2. Okay, yeah, you should probably make your kid stop playing some games. Know what games your kid is playing. Even if they’re old enough to download their own games, you still need to do due diligence. Check game ratings. The Entertainment Software Rating Board’s website provides ratings for most games available in the United States. Those ratings range from EC (Early Childhood) to AO (Adults Only), and include content descriptors like “Violence” and “Language.” Common Sense Media’s website also offers game reviews aimed toward parents. Make sure the games your kid plays are age-appropriate and are games that have good qualities.
3. And definitely stop your kid from playing games all the time. Gaming addiction can be a valid concern for parents, but setting boundaries in terms of play time can keep this from becoming an issue. Be clear with your kid how long they’re allowed to play each day. When it’s time to stop playing games, it’s time to stop. And keep an eye on your kid. If they’re anywhere as impish as I was when I was young, they’ll try to sneak time to play at five in the morning on a Saturday. Most newer consoles allow you to set up parental controls which can limit play time, and there’s plenty of software out there that can help you manage activity on smart devices.
4. You should stop your kid from playing games with harmful people. If your kid plays games with others, whether online or in person, ensure they are interacting with others in a healthy way. As they would in the real world, your kids might come into contact with bullies and trolls. If they do, talk to your kid about those experiences and continue to guide them toward relationships that will build them up, not tear them down. Both online and in real life, encourage your kid to seek out friendships that are mutually beneficial and supportive
5. Most of all, you should start playing games together! Even if you have two left thumbs. Even if you know nothing about gaming. Even if the games your kid plays bore you to death. Make an effort to learn the ropes and play. Why? There are two major reasons.
One, your example will help guide them. 1 Peter 5:2-3 says “Be shepherds of God’s flock that is under your care, watching over them—not because you must, but because you are willing, as God wants you to be; not pursuing dishonest gain, but eager to serve; not lording it over those entrusted to you, but being examples to the flock.” If your child sees you play games in a godly way, they’ll know what that looks like. They’ll internalize it. My parents played near-endless games of Mario Party with me.
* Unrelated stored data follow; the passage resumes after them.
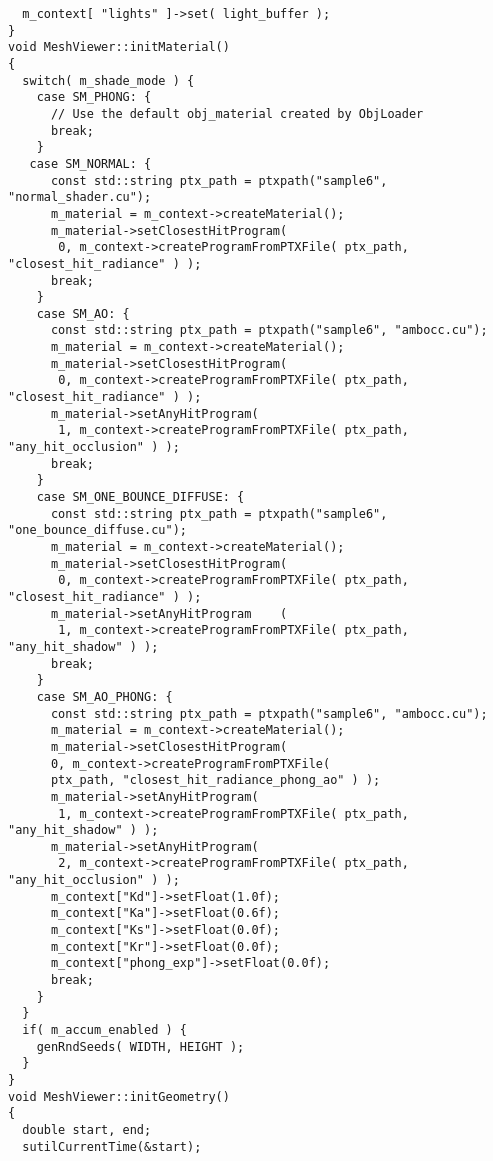 \begin{verbatim}
  m_context[ "lights" ]->set( light_buffer );
}
void MeshViewer::initMaterial()
{
  switch( m_shade_mode ) {
    case SM_PHONG: {
      // Use the default obj_material created by ObjLoader
      break;
    }
   case SM_NORMAL: {
      const std::string ptx_path = ptxpath("sample6", "normal_shader.cu");
      m_material = m_context->createMaterial();
      m_material->setClosestHitProgram(
       0, m_context->createProgramFromPTXFile( ptx_path, "closest_hit_radiance" ) );
      break;
    }
    case SM_AO: {
      const std::string ptx_path = ptxpath("sample6", "ambocc.cu");
      m_material = m_context->createMaterial();
      m_material->setClosestHitProgram(
       0, m_context->createProgramFromPTXFile( ptx_path, "closest_hit_radiance" ) );
      m_material->setAnyHitProgram(
       1, m_context->createProgramFromPTXFile( ptx_path, "any_hit_occlusion" ) );    
      break;
    }  
    case SM_ONE_BOUNCE_DIFFUSE: {
      const std::string ptx_path = ptxpath("sample6", "one_bounce_diffuse.cu");
      m_material = m_context->createMaterial();
      m_material->setClosestHitProgram(
       0, m_context->createProgramFromPTXFile( ptx_path, "closest_hit_radiance" ) );
      m_material->setAnyHitProgram    (
       1, m_context->createProgramFromPTXFile( ptx_path, "any_hit_shadow" ) );
      break;
    }
    case SM_AO_PHONG: {
      const std::string ptx_path = ptxpath("sample6", "ambocc.cu");
      m_material = m_context->createMaterial();
      m_material->setClosestHitProgram( 
      0, m_context->createProgramFromPTXFile( 
      ptx_path, "closest_hit_radiance_phong_ao" ) );
      m_material->setAnyHitProgram(
       1, m_context->createProgramFromPTXFile( ptx_path, "any_hit_shadow" ) );
      m_material->setAnyHitProgram(
       2, m_context->createProgramFromPTXFile( ptx_path, "any_hit_occlusion" ) );
      m_context["Kd"]->setFloat(1.0f);
      m_context["Ka"]->setFloat(0.6f);
      m_context["Ks"]->setFloat(0.0f);
      m_context["Kr"]->setFloat(0.0f);
      m_context["phong_exp"]->setFloat(0.0f);
      break;
    }
  }
  if( m_accum_enabled ) {
    genRndSeeds( WIDTH, HEIGHT );
  }
}
void MeshViewer::initGeometry()
{
  double start, end;
  sutilCurrentTime(&start);


\end{verbatim}
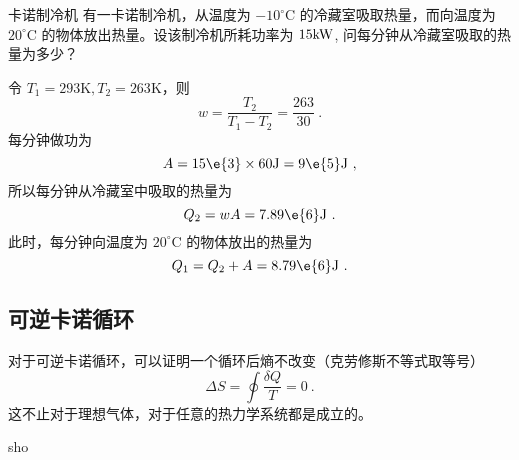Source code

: \begin{example}{卡诺制冷机}
有一卡诺制冷机，从温度为 $-10^{\circ} \mathrm{C}$ 的冷藏室吸取热量，而向温度为 $20^{\circ} \mathrm{C}$ 的物体放出热量。设该制冷机所耗功率为 $15\rm kW$, 问每分钟从冷藏室吸取的热量为多少？

令 $T_1 = 293 \mathrm K , T_2 = 263 \mathrm K $，则
\begin{equation}
w=\frac{T_{2}}{T_{1}-T_{2}}=\frac{263}{30}~.
\end{equation}
每分钟做功为
\begin{equation}
A=15\e{3} \times 60 \mathrm{J}=9\e{5} \mathrm{J}~,
\end{equation}
所以每分钟从冷藏室中吸取的热量为
\begin{equation}
Q_{2}=w A=7.89\e{6} \mathrm{J}~.
\end{equation}
此时，每分钟向温度为 $20^{\circ} \mathrm{C}$ 的物体放出的热量为
\begin{equation}
Q_{1}=Q_{2}+A=8.79\e{6} \mathrm{J}~.
\end{equation}

\end{example}
\subsection{可逆卡诺循环}
对于可逆卡诺循环，可以证明一个循环后熵不改变（克劳修斯不等式取等号）
\begin{equation}
\Delta S = \oint \frac{\delta Q}{T}=0~.
\end{equation} %
这不止对于理想气体，对于任意的热力学系统都是成立的。

sho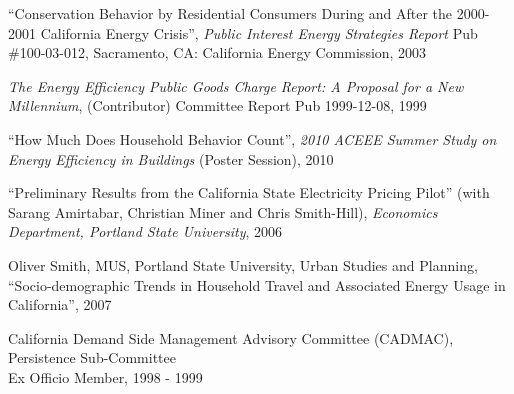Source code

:\documentclass[Computer Science]{vita}
\begin{document}
\begin{vita}
\begin{Selected Publications}
\begin{Unrefereed Public Reports}
    \item ``Conservation Behavior by Residential Consumers During and
      After the 2000-2001 California Energy Crisis'', \emph{Public
        Interest Energy Strategies Report} Pub \#100-03-012,
      Sacramento, CA: California Energy Commission, 2003

    \item \emph{The Energy Efficiency Public Goods Charge Report: A
        Proposal for a New Millennium}, (Contributor) Committee Report
      Pub 1999-12-08, 1999
	\end{Unrefereed Public Reports}
  
  
  \end{Selected Publications}

  \begin{Selected Presentations and Invited Talks}

  \item ``How Much Does Household Behavior Count'', \emph{2010 ACEEE
      Summer Study on Energy Efficiency in Buildings} (Poster
    Session), 2010

  \item ``Preliminary Results from the California State Electricity
    Pricing Pilot'' (with Sarang Amirtabar, Christian Miner and Chris
    Smith-Hill), \emph{Economics Department, Portland State
      University}, 2006

  \end{Selected Presentations and Invited Talks}



  \begin{Instructional Activities}



    \begin{M.S. Thesis Adviser}
    \item Oliver Smith, MUS, Portland State University,
      Urban Studies and Planning, ``Socio-demographic Trends in
      Household Travel and Associated Energy Usage in California'',
      2007

    \end{M.S. Thesis Adviser}

      
  \end{Instructional Activities}
  \begin{Selected Professional and Service Activities}


    \begin{Community}

	
    \item California Demand Side Management Advisory Committee (CADMAC), Persistence Sub-Committee\\
      Ex Officio Member, 1998 - 1999


\end{Community}
\end{Selected Professional and Service Activities}
\end{vita}
\end{document}
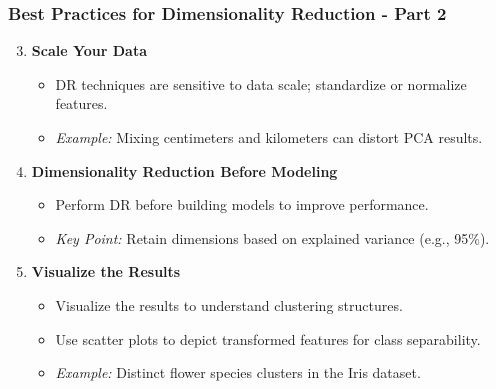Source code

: \documentclass[aspectratio=169]{beamer}
\begin{document}
\begin{frame}[fragile]
    \frametitle{Best Practices for Dimensionality Reduction - Part 2}
    \begin{enumerate}
        \setcounter{enumi}{2}
        \item \textbf{Scale Your Data}
        \begin{itemize}
            \item DR techniques are sensitive to data scale; standardize or normalize features.
            \item \textit{Example:} Mixing centimeters and kilometers can distort PCA results.
        \end{itemize}

        \item \textbf{Dimensionality Reduction Before Modeling}
        \begin{itemize}
            \item Perform DR before building models to improve performance.
            \item \textit{Key Point:} Retain dimensions based on explained variance (e.g., 95\%).
        \end{itemize}

        \item \textbf{Visualize the Results}
        \begin{itemize}
            \item Visualize the results to understand clustering structures.
            \item Use scatter plots to depict transformed features for class separability.
            \item \textit{Example:} Distinct flower species clusters in the Iris dataset.
        \end{itemize}
    \end{enumerate}
\end{frame}
\end{document}
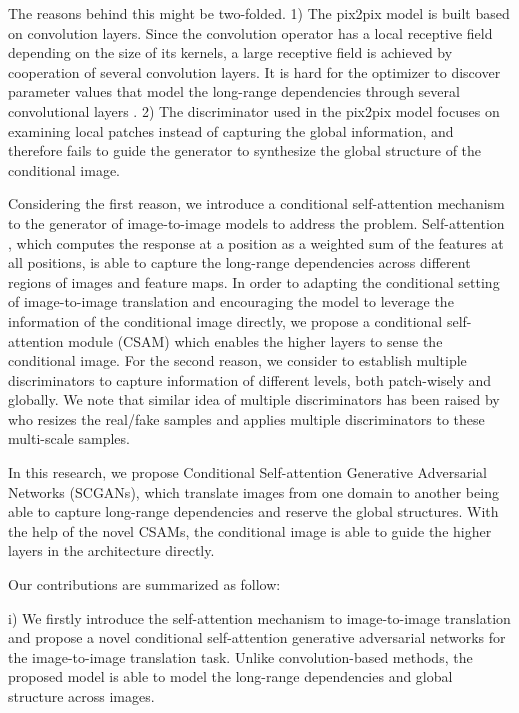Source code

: The reasons behind this might be two-folded.
%
1) The pix2pix model is built based on convolution layers. Since the convolution operator has a local receptive field depending on the size of its kernels, a large receptive field is achieved by cooperation of several convolution layers. It is hard for the optimizer to discover parameter values that model the long-range dependencies through several convolutional layers \cite{SAGANs}. 
2) The discriminator used in the pix2pix model \cite{pix2pix} focuses on examining local patches instead of capturing the global information, and therefore fails to guide the generator to synthesize the global structure of the conditional image. 

Considering the first reason, we introduce a conditional self-attention mechanism to the generator of image-to-image models to address the problem.
Self-attention \cite{Non-local, Attention, MachineReading, SAGANs}, which computes the response at a position as a weighted sum of the features at all positions, is able to capture the long-range dependencies across different regions of images and feature maps. In order to adapting the conditional setting of image-to-image translation and encouraging the model to leverage the information of the conditional image directly, we propose a conditional self-attention module (CSAM) which enables the higher layers to sense the conditional image. 
%
For the second reason, we consider to establish multiple discriminators to capture information of different levels, both patch-wisely and globally. We note that similar idea of multiple discriminators has been raised by \cite{LaplaceGANs, SGANs, StackGANs, CRN} who resizes the real/fake samples and applies multiple discriminators to these multi-scale samples. 

In this research, we propose Conditional Self-attention Generative Adversarial Networks (SCGANs), which translate images from one domain to another being able to capture long-range dependencies and reserve the global structures. With the help of the novel CSAMs, the conditional image is able to guide the higher layers in the architecture directly.  

Our contributions are summarized as follow:

i) We firstly introduce the self-attention mechanism to image-to-image translation and propose a novel conditional self-attention generative adversarial networks for the image-to-image translation task. Unlike convolution-based methods, the proposed model is able to model the long-range dependencies and global structure across images.

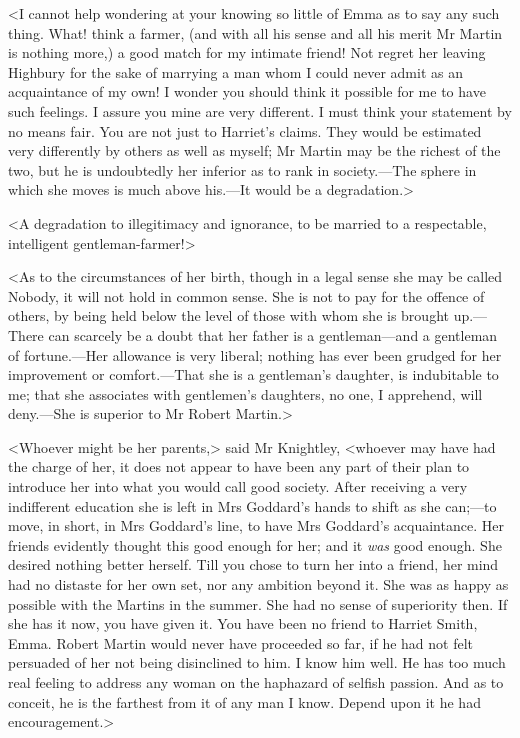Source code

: <I cannot help wondering at your knowing so little of Emma as to say any such thing. What! think a farmer, (and with all his sense and all his merit Mr Martin is nothing more,) a good match for my intimate friend! Not regret her leaving Highbury for the sake of marrying a man whom I could never admit as an acquaintance of my own! I wonder you should think it possible for me to have such feelings. I assure you mine are very different. I must think your statement by no means fair. You are not just to Harriet's claims. They would be estimated very differently by others as well as myself; Mr Martin may be the richest of the two, but he is undoubtedly her inferior as to rank in society.—The sphere in which she moves is much above his.—It would be a degradation.>

<A degradation to illegitimacy and ignorance, to be married to a respectable, intelligent gentleman-farmer!>

<As to the circumstances of her birth, though in a legal sense she may be called Nobody, it will not hold in common sense. She is not to pay for the offence of others, by being held below the level of those with whom she is brought up.—There can scarcely be a doubt that her father is a gentleman—and a gentleman of fortune.—Her allowance is very liberal; nothing has ever been grudged for her improvement or comfort.—That she is a gentleman's daughter, is indubitable to me; that she associates with gentlemen's daughters, no one, I apprehend, will deny.—She is superior to Mr Robert Martin.>

<Whoever might be her parents,> said Mr Knightley, <whoever may have had the charge of her, it does not appear to have been any part of their plan to introduce her into what you would call good society. After receiving a very indifferent education she is left in Mrs Goddard's hands to shift as she can;—to move, in short, in Mrs Goddard's line, to have Mrs Goddard's acquaintance. Her friends evidently thought this good enough for her; and it \textit{was} good enough. She desired nothing better herself. Till you chose to turn her into a friend, her mind had no distaste for her own set, nor any ambition beyond it. She was as happy as possible with the Martins in the summer. She had no sense of superiority then. If she has it now, you have given it. You have been no friend to Harriet Smith, Emma. Robert Martin would never have proceeded so far, if he had not felt persuaded of her not being disinclined to him. I know him well. He has too much real feeling to address any woman on the haphazard of selfish passion. And as to conceit, he is the farthest from it of any man I know. Depend upon it he had encouragement.>

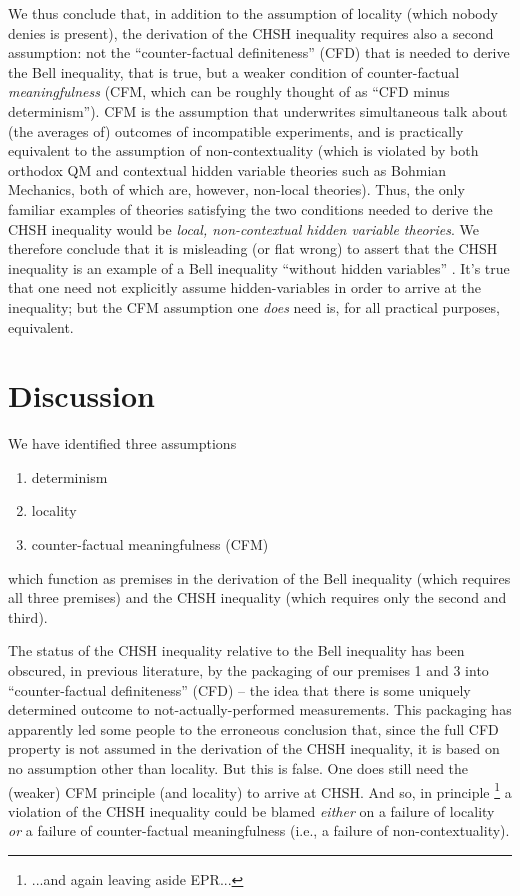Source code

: \documentclass[aps,prc,onecolumn,12pt,nofootinbib]{revtex4-2}
\begin{document}
We thus conclude that, in addition to the assumption of locality
(which nobody denies is present), the derivation of the CHSH inequality
requires also a second assumption:  not the ``counter-factual
definiteness'' (CFD) that is needed to derive the Bell inequality, that is
true, but a weaker condition of counter-factual \emph{meaningfulness}
(CFM, which can be roughly thought of as ``CFD minus determinism'').
CFM is the assumption that underwrites simultaneous talk about (the
averages of) outcomes of incompatible experiments, and is practically
equivalent to the assumption of non-contextuality (which is violated
by both orthodox QM and contextual hidden variable theories such
as Bohmian Mechanics, both of which are, however, non-local theories).
Thus, the only familiar examples of theories satisfying the two
conditions needed to derive the CHSH inequality would be \emph{local,
non-contextual hidden variable theories}.  We therefore conclude that
it is misleading (or flat wrong) to assert that the CHSH inequality is
an example of a Bell inequality ``without hidden
variables'' \cite{eberhard}.   It's true that one need not explicitly assume
hidden-variables in order to arrive at the inequality; but the CFM
assumption one \emph{does} need is, for all practical purposes,
equivalent.



\section{Discussion}

We have identified three assumptions
\begin{enumerate}
\item determinism
\item locality
\item counter-factual meaningfulness (CFM)
\end{enumerate}
which function as premises in the derivation of the Bell inequality
(which requires all three premises) and the CHSH inequality (which
requires only the second and third).

The status of the CHSH inequality relative to the Bell inequality has
been obscured, in previous literature, by the packaging of our
premises 1 and 3 into ``counter-factual definiteness'' (CFD) -- the
idea that there is some uniquely determined outcome to
not-actually-performed measurements.  This packaging has apparently
led some people to the erroneous conclusion that, since the full CFD
property is not assumed in the derivation of the CHSH inequality, it
is based on no assumption other than locality.  But this is false.
One does still need the (weaker) CFM principle (and locality) to
arrive at CHSH.  And so, in principle \footnote{...and again leaving
  aside EPR...} a violation of the CHSH inequality could be blamed
\emph{either} on a failure of locality \emph{or} a failure of
counter-factual meaningfulness (i.e., a failure of non-contextuality).
\end{document}
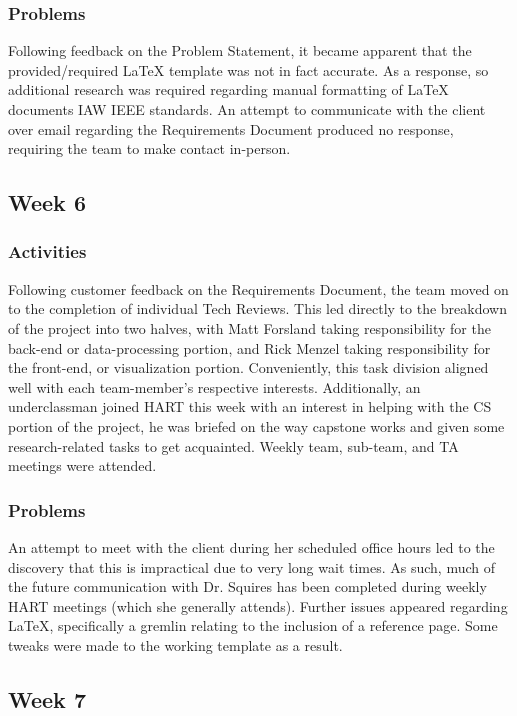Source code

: \documentclass[journal,10pt,onecolumn,compsoc]{IEEEtran}
\begin{document}
		\subsubsection{Problems}
			Following feedback on the Problem Statement, it became apparent that the provided/required LaTeX template was not in fact accurate.
			As a response, so additional research was required regarding manual formatting of LaTeX documents IAW IEEE standards.
			An attempt to communicate with the client over email regarding the Requirements Document produced no response, requiring the team to make contact in-person.
		
	\subsection{Week 6}
	
		\subsubsection{Activities}
			Following customer feedback on the Requirements Document, the team moved on to the completion of individual Tech Reviews.
			This led directly to the breakdown of the project into two halves, with Matt Forsland taking responsibility for the back-end or data-processing portion, and Rick Menzel taking responsibility for the front-end, or visualization portion.
			Conveniently, this task division aligned well with each team-member's respective interests.
			Additionally, an underclassman joined HART this week with an interest in helping with the CS portion of the project, he was briefed on the way capstone works and given some research-related tasks to get acquainted.
			Weekly team, sub-team, and TA meetings were attended.			
				
		\subsubsection{Problems}
			An attempt to meet with the client during her scheduled office hours led to the discovery that this is impractical due to very long wait times. 
			As such, much of the future communication with Dr. Squires has been completed during weekly HART meetings (which she generally attends).
			Further issues appeared regarding LaTeX, specifically a gremlin relating to the inclusion of a reference page.
			Some tweaks were made to the working template as a result.
	
	\subsection{Week 7}
	
\end{document}
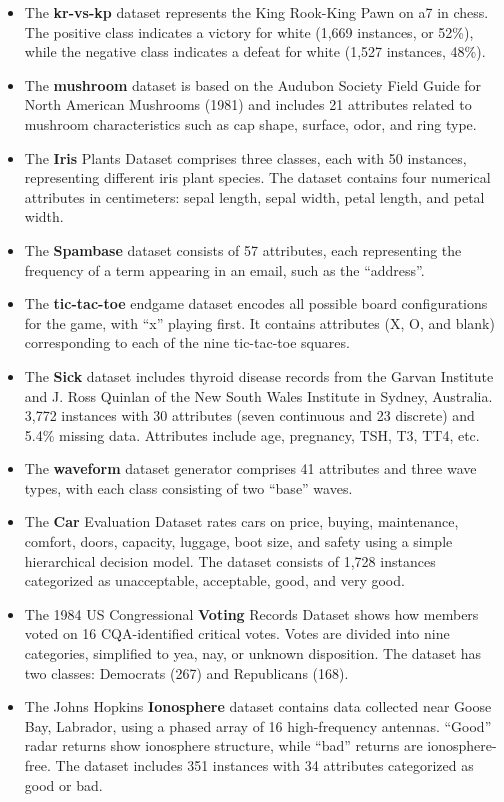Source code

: \begin{itemize}
    \item The \textbf{kr-vs-kp} dataset represents the King Rook-King Pawn on a7 in chess. The positive class indicates a victory for white (1,669 instances, or 52\%), while the negative class indicates a defeat for white (1,527 instances, 48\%).
    \item The \textbf{mushroom} dataset is based on the Audubon Society Field Guide for North American Mushrooms (1981) and includes 21 attributes related to mushroom characteristics such as cap shape, surface, odor, and ring type.
    \item The \textbf{Iris} Plants Dataset comprises three classes, each with 50 instances, representing different iris plant species. The dataset contains four numerical attributes in centimeters: sepal length, sepal width, petal length, and petal width.
    \item The \textbf{Spambase} dataset consists of 57 attributes, each representing the frequency of a term appearing in an email, such as the ``address''.
    \item The \textbf{tic-tac-toe} endgame dataset encodes all possible board configurations for the game, with ``x'' playing first. It contains attributes (X, O, and blank) corresponding to each of the nine tic-tac-toe squares.
    \item The \textbf{Sick} dataset includes thyroid disease records from the Garvan Institute and J. Ross Quinlan of the New South Wales Institute in Sydney, Australia. 3,772 instances with 30 attributes (seven continuous and 23 discrete) and 5.4\% missing data. Attributes include age, pregnancy, TSH, T3, TT4, etc.
    \item The \textbf{waveform} dataset generator comprises 41 attributes and three wave types, with each class consisting of two ``base'' waves.
    \item The \textbf{Car} Evaluation Dataset rates cars on price, buying, maintenance, comfort, doors, capacity, luggage, boot size, and safety using a simple hierarchical decision model. The dataset consists of 1,728 instances categorized as unacceptable, acceptable, good, and very good.
    \item The 1984 US Congressional \textbf{Voting} Records Dataset shows how members voted on 16 CQA-identified critical votes. Votes are divided into nine categories, simplified to yea, nay, or unknown disposition. The dataset has two classes: Democrats (267) and Republicans (168).
    \item The Johns Hopkins \textbf{Ionosphere} dataset contains data collected near Goose Bay, Labrador, using a phased array of 16 high-frequency antennas. ``Good'' radar returns show ionosphere structure, while ``bad'' returns are ionosphere-free. The dataset includes 351 instances with 34 attributes categorized as good or bad.
\end{itemize}

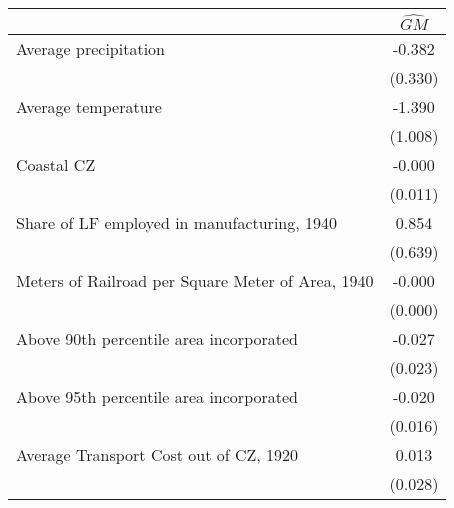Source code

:  \begin{tabular}{l*{1}{c}} \toprule
                &\multicolumn{1}{c}{$\widehat{GM}$}\\
\midrule
Average precipitation&   -0.382   \\
                &  (0.330)   \\
\addlinespace
Average temperature&   -1.390   \\
                &  (1.008)   \\
\addlinespace
Coastal CZ      &   -0.000   \\
                &  (0.011)   \\
\addlinespace
Share of LF employed in manufacturing, 1940&    0.854   \\
                &  (0.639)   \\
\addlinespace
Meters of Railroad per Square Meter of Area, 1940&   -0.000   \\
                &  (0.000)   \\
\addlinespace
Above 90th percentile area incorporated&   -0.027   \\
                &  (0.023)   \\
\addlinespace
Above 95th percentile area incorporated&   -0.020   \\
                &  (0.016)   \\
\addlinespace
Average Transport Cost out of CZ, 1920&    0.013   \\
                &  (0.028)   \\
 \bottomrule \end{tabular}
These experiences taught me how to be a graceful winner and loser.
Two, playing games will give you the opportunity to initiate conversations which might be difficult to bring up otherwise. Video games frequently touch on topics such as the battle between good and evil, life, death, betrayal, hope … the list is long. Asking your kid what they think about an in-game story which deals with one of those topics could be an excellent springboard to discussing the topic as it relates to the real world as well.
Gaming can have a positive influence on your kid. It just requires, like every other aspect of your kid’s life, your observation, guidance, and support.